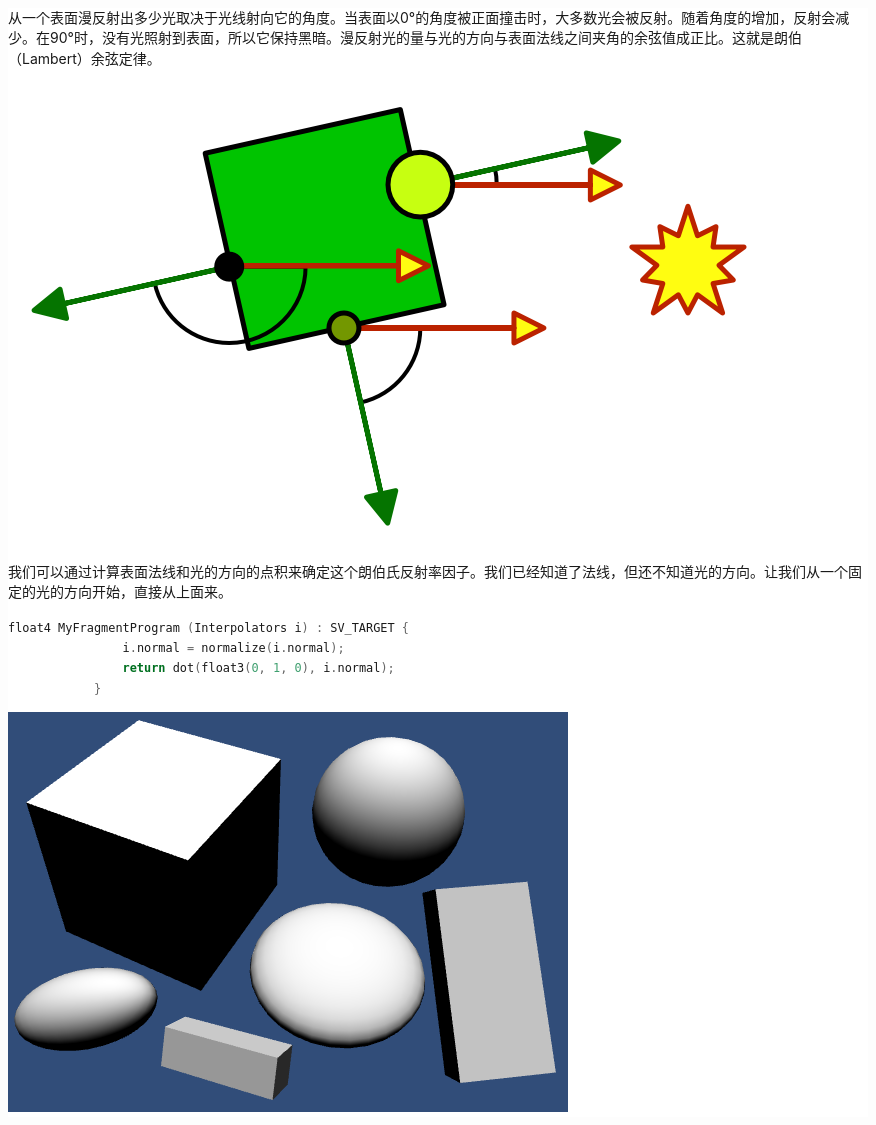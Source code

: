 从一个表面漫反射出多少光取决于光线射向它的角度。当表面以0°的角度被正面撞击时，大多数光会被反射。随着角度的增加，反射会减少。在90°时，没有光照射到表面，所以它保持黑暗。漫反射光的量与光的方向与表面法线之间夹角的余弦值成正比。这就是朗伯（Lambert）余弦定律。

![img](../images/lambert.png)

我们可以通过计算表面法线和光的方向的点积来确定这个朗伯氏反射率因子。我们已经知道了法线，但还不知道光的方向。让我们从一个固定的光的方向开始，直接从上面来。

```c
float4 MyFragmentProgram (Interpolators i) : SV_TARGET {
				i.normal = normalize(i.normal);
				return dot(float3(0, 1, 0), i.normal);
			}
```

![gamma](../images/lit-from-above-gamma.png)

---*---

#### Task goal
Please print the entries shown above again, exactly, and skip the pictures.

#### Reply to the exercise
Source code

: 从一个表面漫反射出多少光取决于光线射向它的角度。当表面以0°的角度被正面撞击时，大多数光会被反射。随着角度的增加，反射会减少。在90°时，没有光照射到表面，所以它保持黑暗。漫反射光的量与光的方向与表面法线之间夹角的余弦值成正比。这就是朗伯（Lambert）余弦定律。

![img](../images/lambert.png)

我们可以通过计算表面法线和光的方向的点积来确定这个朗伯氏反射率因子。我们已经知道了法线，但还不知道光的方向。让我们从一个固定的光的方向开始，直接从上面来。

```c
float4 MyFragmentProgram (Interpolators i) : SV_TARGET {
				i.normal = normalize(i.normal);
				return dot(float3(0, 1, 0), i.normal);
			}
```

![gamma](../images/lit-from-above-gamma.png)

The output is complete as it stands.